My mind leapt back to the incident of the broken basin. Yorke-Bannerman’s name had profoundly moved her. Then I thought of Hilda’s face. Murderers, I said to myself, do not beget such daughters as that. Not even accidental murderers, like my poor friend Le Geyt. I saw at once the prima facie evidence was strongly against her. But I had faith in her still. I drew myself up firmly, and stared him back full in the face. “I do not believe it,” I answered, shortly.
“You do not believe it? I tell you it is so. The girl herself as good as acknowledged it to me.”

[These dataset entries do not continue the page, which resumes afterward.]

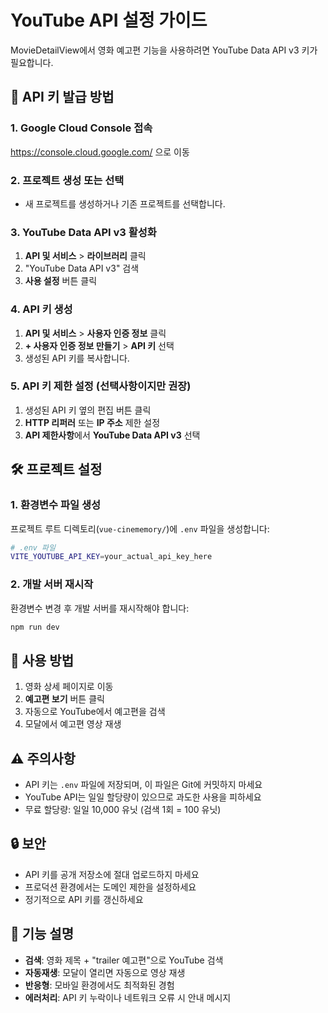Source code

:# YouTube API 설정 가이드

MovieDetailView에서 영화 예고편 기능을 사용하려면 YouTube Data API v3 키가 필요합니다.

## 🔑 API 키 발급 방법

### 1. Google Cloud Console 접속
https://console.cloud.google.com/ 으로 이동

### 2. 프로젝트 생성 또는 선택
- 새 프로젝트를 생성하거나 기존 프로젝트를 선택합니다.

### 3. YouTube Data API v3 활성화
1. **API 및 서비스** > **라이브러리** 클릭
2. "YouTube Data API v3" 검색
3. **사용 설정** 버튼 클릭

### 4. API 키 생성
1. **API 및 서비스** > **사용자 인증 정보** 클릭
2. **+ 사용자 인증 정보 만들기** > **API 키** 선택
3. 생성된 API 키를 복사합니다.

### 5. API 키 제한 설정 (선택사항이지만 권장)
1. 생성된 API 키 옆의 편집 버튼 클릭
2. **HTTP 리퍼러** 또는 **IP 주소** 제한 설정
3. **API 제한사항**에서 **YouTube Data API v3** 선택

## 🛠️ 프로젝트 설정

### 1. 환경변수 파일 생성
프로젝트 루트 디렉토리(`vue-cinememory/`)에 `.env` 파일을 생성합니다:

```bash
# .env 파일
VITE_YOUTUBE_API_KEY=your_actual_api_key_here
```

### 2. 개발 서버 재시작
환경변수 변경 후 개발 서버를 재시작해야 합니다:

```bash
npm run dev
```

## 🚀 사용 방법

1. 영화 상세 페이지로 이동
2. **예고편 보기** 버튼 클릭
3. 자동으로 YouTube에서 예고편을 검색
4. 모달에서 예고편 영상 재생

## ⚠️ 주의사항

- API 키는 `.env` 파일에 저장되며, 이 파일은 Git에 커밋하지 마세요
- YouTube API는 일일 할당량이 있으므로 과도한 사용을 피하세요
- 무료 할당량: 일일 10,000 유닛 (검색 1회 = 100 유닛)

## 🔒 보안

- API 키를 공개 저장소에 절대 업로드하지 마세요
- 프로덕션 환경에서는 도메인 제한을 설정하세요
- 정기적으로 API 키를 갱신하세요

## 📱 기능 설명

- **검색**: 영화 제목 + "trailer 예고편"으로 YouTube 검색
- **자동재생**: 모달이 열리면 자동으로 영상 재생
- **반응형**: 모바일 환경에서도 최적화된 경험
- **에러처리**: API 키 누락이나 네트워크 오류 시 안내 메시지 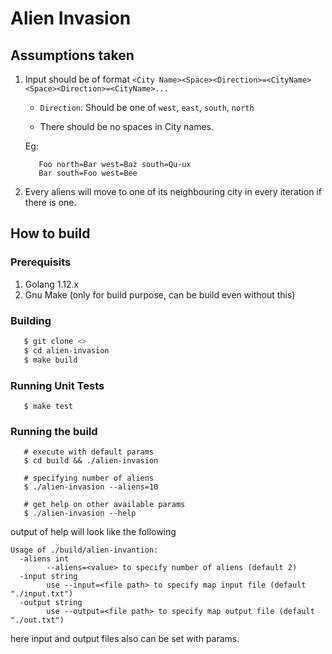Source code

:# Alien Invasion

## Assumptions taken

1. Input should be of format
   `<City Name><Space><Direction>=<CityName><Space><Direction>=<CityName>...`
   - `Direction`: Should be one of   `west`, `east`, `south`, `north`

   - There should be no spaces in City names.

   Eg:
   ```
      Foo north=Bar west=Baz south=Qu-ux
      Bar south=Foo west=Bee

   ```
2. Every aliens will move to one of its neighbouring city in every iteration if there is one.


## How to build

### Prerequisits
   1. Golang 1.12.x
   2. Gnu Make (only for build purpose, can be build even without this)

### Building
   ```sh
      $ git clone <>
      $ cd alien-invasion
      $ make build
   ```
### Running Unit Tests

   ```
      $ make test
   ```
### Running the build

   ```
      # execute with default params
      $ cd build && ./alien-invasion

      # specifying number of aliens
      $ ./alien-invasion --aliens=10

      # get help on other available params
      $ ./alien-invasion --help

   ```

output of help will look like the following

```
Usage of ./build/alien-invantion:
  -aliens int
        --aliens=<value> to specify number of aliens (default 2)
  -input string
        use --input=<file path> to specify map input file (default "./input.txt")
  -output string
        use --output=<file path> to specify map output file (default "./out.txt")
```

here input and output files also can be set with params.


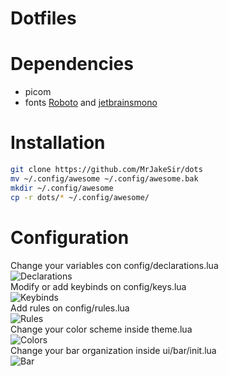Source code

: # Dotfiles

# Dependencies
- picom
- fonts [Roboto](https://fonts.google.com/specimen/Roboto) and [jetbrainsmono](https://github.com/ryanoasis/nerd-fonts/blob/master/patched-fonts/JetBrainsMono/Ligatures/Bold/complete/JetBrains%20Mono%20Bold%20Nerd%20Font%20Complete.ttf)

# Installation
```bash
git clone https://github.com/MrJakeSir/dots
mv ~/.config/awesome ~/.config/awesome.bak
mkdir ~/.config/awesome 
cp -r dots/* ~/.config/awesome/
```

# Configuration
Change your variables con config/declarations.lua  
![Declarations](https://i.imgur.com/79dGBLL.png)  
Modify or add keybinds on config/keys.lua  
![Keybinds](https://i.imgur.com/4Sztm2h.png)  
Add rules on config/rules.lua  
![Rules](https://i.imgur.com/UzeEguH.png)  
Change your color scheme inside theme.lua  
![Colors](https://i.imgur.com/2X7VCuN.png)  
Change your bar organization inside ui/bar/init.lua  
![Bar](https://i.imgur.com/AI6aH4T.png)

I spoke slowly and distinctly. “Dr. Sebastian,” I said, confronting him, “let us be quite clear with one another. I have found you out. I know how you tried to poison that lady. To poison her with bacilli which I detected. I cannot trust your word; I cannot trust your inferences. Either she is not Yorke-Bannerman’s daughter at all, or else... Yorke-Bannerman was NOT a murderer....” I watched his face closely. Conviction leaped upon me. “And someone else was,” I went on. “I might put a name to him.”
With a stern white face, he rose and opened the door. He pointed to it slowly. “This hospital is not big enough for you and me abreast,” he said, with cold politeness. “One or other of us must go. Which, I leave to your good sense to determine.”
Even at that moment of detection and disgrace, in o
ne man’s eyes, at least, Sebastian retained his full measure of dignity.
CHAPTER VI
THE EPISODE OF THE LETTER WITH THE BASINGSTOKE POSTMARK
I have a vast respect for my grandfather. He was a man of forethought. He left me a modest little income of seven hundred a-year, well invested. Now, seven hundred a-year is not exactly wealth; but it is an unobtrusive competence; it permits a bachelor to move about the world and choose at will his own profession. I chose medicine; but I was not wholly dependent upon it. So I honoured my grandfather’s wise disposition of his worldly goods; though, oddly enough, my cousin Tom (to whom he left his watch and five hundred pounds) speaks MOST disrespectfully of his character and intellect.
Thanks to my grandfather’s silken-sailed barque, therefore, when I found myself practically dismissed from Nathaniel’s I was not thrown on my beam-ends, as most young men in my position would have been; I had time and opportunity for the favourite pastime of looking about me. Of course, had I chosen, I might have fought the case to the bitter end against Sebastian; he could not dismiss me — that lay with the committee. But I hardly cared to fight. In the first place, though I had found him out as a man, I still respected him as a great teacher; and in the second place (which is always more important), I wanted to find and follow Hilda.
To be sure, Hilda, in that enigmatic letter of hers, had implored me not to seek her out; but I think you will admit there is one request which no man can grant to the girl he loves — and that is the request to keep away from her. If Hilda did not want ME, I wanted Hilda; and, being a man, I meant to find her.
My chances of discovering her whereabouts, however, I had to confess to myself (when it came to the point) were extremely slender. She had vanished from my horizon, melted into space. My sole hint of a clue consisted in the fact that the letter she sent me had been posted at Basingstoke. Here, then, was my problem: given an envelope with the Basingstoke postmark, to find in what part of Europe, Asia, Africa, or America the writer of it might be discovered. It opened up a fine field for speculation.